The divorce rate among opposite-sex couples has fallen to its lowest level since 1971, a major new study has revealed.
However, the figures fail to tell the whole story with a significant number of separations held up by administrative “backlogs”.
The findings form part of the latest marriage statistics published by the Office for National Statistics (ONS).
According to the report, there were 90,871 divorces in 2018 – a decrease of 10.6 per cent compared to the previous year and the lowest on record for almost four decades.
The statistic is misleading, however, with divorce petitions actually rising eight per cent over the same period.

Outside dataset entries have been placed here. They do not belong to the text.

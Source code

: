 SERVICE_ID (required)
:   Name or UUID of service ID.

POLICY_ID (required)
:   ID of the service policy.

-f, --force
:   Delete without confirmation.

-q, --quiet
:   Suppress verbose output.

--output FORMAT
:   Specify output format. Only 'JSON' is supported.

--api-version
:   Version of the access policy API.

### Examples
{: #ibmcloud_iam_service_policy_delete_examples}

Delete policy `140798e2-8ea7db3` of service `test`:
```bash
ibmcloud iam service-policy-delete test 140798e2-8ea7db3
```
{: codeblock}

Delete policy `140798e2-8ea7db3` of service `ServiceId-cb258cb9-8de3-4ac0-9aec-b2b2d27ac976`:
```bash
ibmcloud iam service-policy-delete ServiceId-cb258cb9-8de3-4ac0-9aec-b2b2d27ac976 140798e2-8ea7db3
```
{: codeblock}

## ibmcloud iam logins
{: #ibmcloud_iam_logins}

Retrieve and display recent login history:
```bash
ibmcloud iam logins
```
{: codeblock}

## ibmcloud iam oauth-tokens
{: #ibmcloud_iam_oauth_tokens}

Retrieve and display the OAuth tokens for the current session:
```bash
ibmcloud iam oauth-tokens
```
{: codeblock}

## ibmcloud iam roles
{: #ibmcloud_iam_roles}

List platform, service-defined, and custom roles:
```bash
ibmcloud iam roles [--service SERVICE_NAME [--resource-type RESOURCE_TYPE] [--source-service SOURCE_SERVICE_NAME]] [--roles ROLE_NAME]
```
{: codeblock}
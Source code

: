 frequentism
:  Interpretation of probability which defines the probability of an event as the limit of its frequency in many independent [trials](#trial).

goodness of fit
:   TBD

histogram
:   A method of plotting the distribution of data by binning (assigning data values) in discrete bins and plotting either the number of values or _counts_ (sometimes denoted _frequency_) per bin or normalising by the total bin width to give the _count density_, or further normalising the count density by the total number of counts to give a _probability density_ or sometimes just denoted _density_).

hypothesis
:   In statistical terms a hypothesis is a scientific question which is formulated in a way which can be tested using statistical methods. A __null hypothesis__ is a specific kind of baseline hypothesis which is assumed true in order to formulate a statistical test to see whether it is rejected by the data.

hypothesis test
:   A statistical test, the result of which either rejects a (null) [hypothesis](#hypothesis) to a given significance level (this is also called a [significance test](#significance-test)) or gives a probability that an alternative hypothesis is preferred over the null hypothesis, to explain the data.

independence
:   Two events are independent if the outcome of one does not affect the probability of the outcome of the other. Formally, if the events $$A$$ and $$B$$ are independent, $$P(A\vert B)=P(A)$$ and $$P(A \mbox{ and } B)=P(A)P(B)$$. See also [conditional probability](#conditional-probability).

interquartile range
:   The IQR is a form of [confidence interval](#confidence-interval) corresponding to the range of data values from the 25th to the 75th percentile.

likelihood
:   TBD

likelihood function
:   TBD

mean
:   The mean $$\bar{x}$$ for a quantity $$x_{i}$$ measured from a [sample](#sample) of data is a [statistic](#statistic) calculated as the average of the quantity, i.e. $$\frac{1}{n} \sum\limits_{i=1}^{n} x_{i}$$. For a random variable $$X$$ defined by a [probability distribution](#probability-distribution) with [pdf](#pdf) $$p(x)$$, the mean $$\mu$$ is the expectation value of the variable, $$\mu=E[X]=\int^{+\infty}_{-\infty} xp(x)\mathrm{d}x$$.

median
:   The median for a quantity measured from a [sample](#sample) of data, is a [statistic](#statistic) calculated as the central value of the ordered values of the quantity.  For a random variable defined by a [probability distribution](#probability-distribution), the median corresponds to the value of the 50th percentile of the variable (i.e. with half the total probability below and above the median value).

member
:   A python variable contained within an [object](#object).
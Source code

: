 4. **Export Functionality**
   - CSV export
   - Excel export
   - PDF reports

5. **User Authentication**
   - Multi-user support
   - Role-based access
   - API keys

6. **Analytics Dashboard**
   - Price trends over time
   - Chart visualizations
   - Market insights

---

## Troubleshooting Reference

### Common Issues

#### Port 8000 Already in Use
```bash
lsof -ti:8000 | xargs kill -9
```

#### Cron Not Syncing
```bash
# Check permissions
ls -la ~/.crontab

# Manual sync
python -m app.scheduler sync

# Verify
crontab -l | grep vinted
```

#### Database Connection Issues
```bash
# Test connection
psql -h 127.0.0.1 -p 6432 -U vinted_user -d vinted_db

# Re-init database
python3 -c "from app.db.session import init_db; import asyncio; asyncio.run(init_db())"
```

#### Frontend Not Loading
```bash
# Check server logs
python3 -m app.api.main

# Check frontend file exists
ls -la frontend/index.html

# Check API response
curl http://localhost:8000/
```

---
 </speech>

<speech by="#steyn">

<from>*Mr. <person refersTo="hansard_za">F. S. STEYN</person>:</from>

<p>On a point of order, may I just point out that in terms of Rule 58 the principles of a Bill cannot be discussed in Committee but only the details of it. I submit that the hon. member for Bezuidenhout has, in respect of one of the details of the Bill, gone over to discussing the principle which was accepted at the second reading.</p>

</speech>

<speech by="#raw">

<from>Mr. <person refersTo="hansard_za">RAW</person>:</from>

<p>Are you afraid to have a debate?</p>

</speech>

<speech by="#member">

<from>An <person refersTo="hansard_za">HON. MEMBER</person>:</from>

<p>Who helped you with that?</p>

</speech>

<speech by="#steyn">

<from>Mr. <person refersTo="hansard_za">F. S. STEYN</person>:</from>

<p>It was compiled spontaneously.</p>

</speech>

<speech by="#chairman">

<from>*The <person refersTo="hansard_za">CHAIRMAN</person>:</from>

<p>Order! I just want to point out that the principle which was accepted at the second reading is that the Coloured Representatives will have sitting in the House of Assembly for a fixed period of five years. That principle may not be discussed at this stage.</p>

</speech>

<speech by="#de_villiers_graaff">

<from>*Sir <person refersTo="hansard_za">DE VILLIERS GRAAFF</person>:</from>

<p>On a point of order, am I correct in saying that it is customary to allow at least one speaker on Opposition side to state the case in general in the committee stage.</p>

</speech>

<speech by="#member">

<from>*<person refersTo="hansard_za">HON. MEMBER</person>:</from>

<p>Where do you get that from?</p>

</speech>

Commenting on the figures, the ONS said the 2018 backlog of work resulted in a “five-week increase” to the average time taken from the date of the petition to decree absolute in 2018, to 54.3 weeks.
Consequently, the number of completed divorces is “likely to increase in 2019 compared with 2018”, said the ONS, adding that they expect this to “translate into a higher number of completed divorces in 2019”.
The figures also reveal that over the same period, same-sex divorces increased from 338 in 2017 to 428 in 2018, with three-quarters of those initiated by same-sex female couples.
Unreasonable behaviour, meanwhile, was again the most commonly cited ground for divorce in 2018, accounting for almost half (46.3 per cent) of separations. This was followed by two years of separation with consent (26.8 per cent), five years separation without consent (16.1 per cent) and adultery (10.1 per cent).
Graeme Fraser, Head of Family Law and Partner at North London firm OGR Stock Denton LLP commented as follows: “The administrative backlog is part of the story but the rise in the number of unmarried couples who choose to cohabit and not to marry or be civil partnered is also relevant. The demographics don’t lie.”